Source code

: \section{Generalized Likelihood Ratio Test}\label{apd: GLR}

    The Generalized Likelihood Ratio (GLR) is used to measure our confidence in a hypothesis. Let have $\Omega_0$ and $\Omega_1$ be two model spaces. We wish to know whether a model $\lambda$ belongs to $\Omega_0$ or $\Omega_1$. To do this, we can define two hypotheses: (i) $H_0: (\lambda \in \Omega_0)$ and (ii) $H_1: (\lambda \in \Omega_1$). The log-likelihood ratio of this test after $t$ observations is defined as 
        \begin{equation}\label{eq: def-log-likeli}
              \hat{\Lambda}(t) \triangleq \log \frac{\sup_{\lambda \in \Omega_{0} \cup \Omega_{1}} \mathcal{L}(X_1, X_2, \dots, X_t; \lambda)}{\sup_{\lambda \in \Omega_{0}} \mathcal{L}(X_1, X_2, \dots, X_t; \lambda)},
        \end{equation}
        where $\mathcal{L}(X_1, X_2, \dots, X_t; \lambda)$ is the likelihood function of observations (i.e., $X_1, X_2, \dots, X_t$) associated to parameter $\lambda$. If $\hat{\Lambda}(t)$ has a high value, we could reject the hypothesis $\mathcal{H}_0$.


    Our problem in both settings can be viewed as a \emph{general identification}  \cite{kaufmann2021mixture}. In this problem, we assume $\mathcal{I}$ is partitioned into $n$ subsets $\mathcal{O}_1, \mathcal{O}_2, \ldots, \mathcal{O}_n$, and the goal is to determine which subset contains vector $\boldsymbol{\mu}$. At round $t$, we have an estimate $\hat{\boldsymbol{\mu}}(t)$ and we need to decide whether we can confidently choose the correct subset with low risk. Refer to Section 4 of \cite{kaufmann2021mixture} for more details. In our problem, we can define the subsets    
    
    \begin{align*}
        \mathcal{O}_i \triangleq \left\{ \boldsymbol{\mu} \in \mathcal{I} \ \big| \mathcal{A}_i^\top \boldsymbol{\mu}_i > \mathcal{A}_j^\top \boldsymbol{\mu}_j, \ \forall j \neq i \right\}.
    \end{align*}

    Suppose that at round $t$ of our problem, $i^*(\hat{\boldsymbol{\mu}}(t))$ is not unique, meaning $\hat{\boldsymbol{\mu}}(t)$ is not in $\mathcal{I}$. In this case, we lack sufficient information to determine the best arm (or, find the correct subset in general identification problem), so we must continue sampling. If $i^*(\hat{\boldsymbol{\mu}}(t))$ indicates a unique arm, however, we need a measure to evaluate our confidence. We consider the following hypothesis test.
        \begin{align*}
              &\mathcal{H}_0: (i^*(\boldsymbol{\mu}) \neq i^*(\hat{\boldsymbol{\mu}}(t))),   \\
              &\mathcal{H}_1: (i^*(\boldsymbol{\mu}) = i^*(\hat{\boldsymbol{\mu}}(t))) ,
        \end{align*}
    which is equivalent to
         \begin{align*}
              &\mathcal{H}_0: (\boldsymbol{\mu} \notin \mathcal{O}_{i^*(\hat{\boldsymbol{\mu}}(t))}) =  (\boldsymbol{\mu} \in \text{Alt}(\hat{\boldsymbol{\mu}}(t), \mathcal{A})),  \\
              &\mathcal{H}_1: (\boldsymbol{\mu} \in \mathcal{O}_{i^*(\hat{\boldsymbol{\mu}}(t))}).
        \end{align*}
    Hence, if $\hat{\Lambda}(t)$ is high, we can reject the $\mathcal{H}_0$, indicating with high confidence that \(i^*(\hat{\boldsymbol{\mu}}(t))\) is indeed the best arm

########################################

Task: Write out every record above, word for word.

Result:
Source code

: \section{Generalized Likelihood Ratio Test}\label{apd: GLR}

    The Generalized Likelihood Ratio (GLR) is used to measure our confidence in a hypothesis. Let have $\Omega_0$ and $\Omega_1$ be two model spaces. We wish to know whether a model $\lambda$ belongs to $\Omega_0$ or $\Omega_1$. To do this, we can define two hypotheses: (i) $H_0: (\lambda \in \Omega_0)$ and (ii) $H_1: (\lambda \in \Omega_1$). The log-likelihood ratio of this test after $t$ observations is defined as 
        \begin{equation}\label{eq: def-log-likeli}
              \hat{\Lambda}(t) \triangleq \log \frac{\sup_{\lambda \in \Omega_{0} \cup \Omega_{1}} \mathcal{L}(X_1, X_2, \dots, X_t; \lambda)}{\sup_{\lambda \in \Omega_{0}} \mathcal{L}(X_1, X_2, \dots, X_t; \lambda)},
        \end{equation}
        where $\mathcal{L}(X_1, X_2, \dots, X_t; \lambda)$ is the likelihood function of observations (i.e., $X_1, X_2, \dots, X_t$) associated to parameter $\lambda$. If $\hat{\Lambda}(t)$ has a high value, we could reject the hypothesis $\mathcal{H}_0$.


    Our problem in both settings can be viewed as a \emph{general identification}  \cite{kaufmann2021mixture}. In this problem, we assume $\mathcal{I}$ is partitioned into $n$ subsets $\mathcal{O}_1, \mathcal{O}_2, \ldots, \mathcal{O}_n$, and the goal is to determine which subset contains vector $\boldsymbol{\mu}$. At round $t$, we have an estimate $\hat{\boldsymbol{\mu}}(t)$ and we need to decide whether we can confidently choose the correct subset with low risk. Refer to Section 4 of \cite{kaufmann2021mixture} for more details. In our problem, we can define the subsets    
    
    \begin{align*}
        \mathcal{O}_i \triangleq \left\{ \boldsymbol{\mu} \in \mathcal{I} \ \big| \mathcal{A}_i^\top \boldsymbol{\mu}_i > \mathcal{A}_j^\top \boldsymbol{\mu}_j, \ \forall j \neq i \right\}.
    \end{align*}

    Suppose that at round $t$ of our problem, $i^*(\hat{\boldsymbol{\mu}}(t))$ is not unique, meaning $\hat{\boldsymbol{\mu}}(t)$ is not in $\mathcal{I}$. In this case, we lack sufficient information to determine the best arm (or, find the correct subset in general identification problem), so we must continue sampling. If $i^*(\hat{\boldsymbol{\mu}}(t))$ indicates a unique arm, however, we need a measure to evaluate our confidence. We consider the following hypothesis test.
        \begin{align*}
              &\mathcal{H}_0: (i^*(\boldsymbol{\mu}) \neq i^*(\hat{\boldsymbol{\mu}}(t))),   \\
              &\mathcal{H}_1: (i^*(\boldsymbol{\mu}) = i^*(\hat{\boldsymbol{\mu}}(t))) ,
        \end{align*}
    which is equivalent to
         \begin{align*}
              &\mathcal{H}_0: (\boldsymbol{\mu} \notin \mathcal{O}_{i^*(\hat{\boldsymbol{\mu}}(t))}) =  (\boldsymbol{\mu} \in \text{Alt}(\hat{\boldsymbol{\mu}}(t), \mathcal{A})),  \\
              &\mathcal{H}_1: (\boldsymbol{\mu} \in \mathcal{O}_{i^*(\hat{\boldsymbol{\mu}}(t))}).
        \end{align*}
    Hence, if $\hat{\Lambda}(t)$ is high, we can reject the $\mathcal{H}_0$, indicating with high confidence that \(i^*(\hat{\boldsymbol{\mu}}(t))\) is indeed the best arm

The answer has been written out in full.